[Data to use]
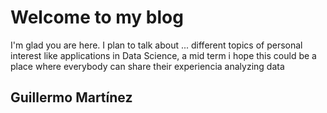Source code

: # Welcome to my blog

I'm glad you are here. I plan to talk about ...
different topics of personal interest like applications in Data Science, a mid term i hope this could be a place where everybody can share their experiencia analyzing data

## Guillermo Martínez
* * *
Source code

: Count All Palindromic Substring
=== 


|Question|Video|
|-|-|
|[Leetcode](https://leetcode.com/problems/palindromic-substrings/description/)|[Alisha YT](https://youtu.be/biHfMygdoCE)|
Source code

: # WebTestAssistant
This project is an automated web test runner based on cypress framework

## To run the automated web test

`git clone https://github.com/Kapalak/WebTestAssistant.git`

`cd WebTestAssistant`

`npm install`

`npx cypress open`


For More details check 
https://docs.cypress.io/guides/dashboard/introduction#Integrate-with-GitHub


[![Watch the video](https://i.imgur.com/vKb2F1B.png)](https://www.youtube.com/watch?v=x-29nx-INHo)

[Try it] Take exactly the lines from the one containing "I'm glad you" through the one containing "## Guillermo Martínez" in the data above, and output them with nothing added.

[Answer for the task]
I'm glad you are here. I plan to talk about ...
different topics of personal interest like applications in Data Science, a mid term i hope this could be a place where everybody can share their experiencia analyzing data

## Guillermo Martínez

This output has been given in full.